Thilli$$$: The romance with The Swamp rages on ..

Miss Susie CAN’T be thrilled with the competition:  

Thom Tillis wants to make the Senate work a little more like the North Carolina Legislature.

A full review of the rules, starting in the Republican Conference, with an eye toward big changes. Chairmanships no longer based on seniority. Members having to choose between leadership spots or significant legislative positions.

And most of all, says the former speaker of the state House in Raleigh, it’s time for Republicans to stop paying attention to process complaints about hearings and regular order and reconciliation and the way it gets played in the political media—voters don’t care about that, he says—and focus on passing bills that become laws.

“When people are fundamentally opposed to the policy, they start screaming process,” Tillis told me in an interview for POLITICO’s Off Message podcast. “It’s hard to debate the result. They may not like the process, but if they don’t like the process, change the rules. Otherwise, you should use whatever rules are available to produce the outcome.”

Tillis wants to be cremated, and he wants the urn to say: “Husband. Father. Grandfather. RINO.”

Except he likes to make the initials stand for “Republican in Need of Outcomes.”[…] 

*SIGH*.  (It’s STILL not funny.) 

[…] Tillis needs outcomes in the Senate. And he needs them as the finance chairman of the National Republican Senatorial Committee. He’s sick of trying to explain to donors and voters how a year with full control of all three branches of government has so far lacked any major legislative success. The GOP-led Congress is now barreling toward Christmas facing huge doubts about pulling off tax reform—and with the expectation that failing to get it would be penalized at the ballot box.

“If we fail to produce an outcome, it will be a very difficult couple of cycles in the U.S. Senate and in the House,” Tillis says. “If we don’t, then I think we will be fighting hand to hand in every state to point to the record of the members who are up for reelection and then to point to the credentials and the quality of the candidates in these other states we’re targeting.” […] 

Hiroshima and Nagasaki and 9-11 were ALL “outcomes.” 

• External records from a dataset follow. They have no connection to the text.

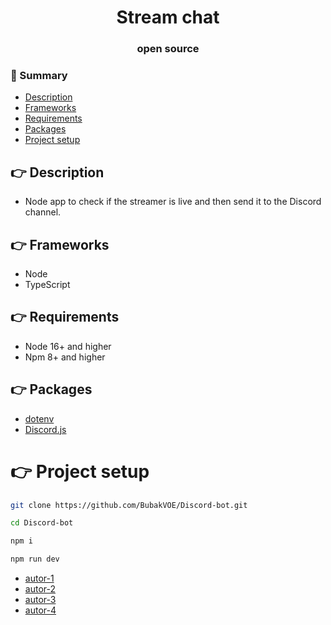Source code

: ﻿<div align="center">

# Stream chat
### open source

</div>

### :notebook_with_decorative_cover: Summary

-   [Description](#point_right-description)
-   [Frameworks](#point_right-frameworks)
-   [Requirements](#point_right-requirements)
-   [Packages](#point_right-packages)
-   [Project setup](#point_right-project-setup)


## :point_right: Description
- Node app to check if the streamer is live and then send it to the Discord channel.

## :point_right: Frameworks

-   Node
-   TypeScript

## :point_right: Requirements

- Node 16+ and higher
- Npm 8+ and higher

## :point_right: Packages

- [dotenv](https://www.npmjs.com/package/dotenv)
- [Discord.js](https://discord.js.org/docs/packages/discord.js/14.16.2)

# :point_right: Project setup
```sh
git clone https://github.com/BubakVOE/Discord-bot.git
```
```sh
cd Discord-bot
```
```sh
npm i
```
```sh
npm run dev
```

-   [autor-1](https://ludwigtomas.cz/)
-   [autor-2](https://seznam.cz/)
-   [autor-3](https://seznam.cz/)
-   [autor-4](https://seznam.cz/)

Oh, and — big guy — you need to start showing some concern about your OWN reelection.  Liddy Dole’s turn at the NRSC didn’t do a thing for her fortunes at the ballot box in 2008.

MORE:

[…] It’s a delicate time to be a Republican senator. Only one of their number—Jeff Sessions—endorsed Trump in the GOP presidential primary last year, and he’s now attorney general. Their leader, Mitch McConnell, is increasingly unpopular with the GOP base. Former White House chief strategist Steve Bannon is trying to throw out many of them, using his visceral connection to the Trumpian grass roots to endorse insurgent bomb throwers like former judge Roy Moore in Alabama.

Tillis says he doesn’t know either of them. He figures Moore might change if and when he’s actually part of the conference. As for Bannon, maybe he won’t be as much of a problem for Republican incumbents as he claims to be. (“He’s a useful voice,” Tillis says.)

Yep.  Keep throwing rocks at that hornet’s nest. 

[…] Tillis doesn’t know what to make of Trump—just last week he was using his question time at a hearing with Sessions to ask Trump’s attorney general to explain a presidential tweet about the future of the Dreamers, which both men admitted they didn’t understand. But he suggests that maybe some of what Trump is doing is purposeful chaos, which reminds Tillis of people he used to work with during his career in research and development who’d throw out all sorts of ideas to see which ones stick.

He knows that this is a generous reading of the president, and not all of it is strategic.

I ask him whether Trump makes him proud to be a Republican.

“I’m actually proud to be a Republican based on the ideals that being a conservative stand for,” Tillis retorts. “So I don’t need any one person.”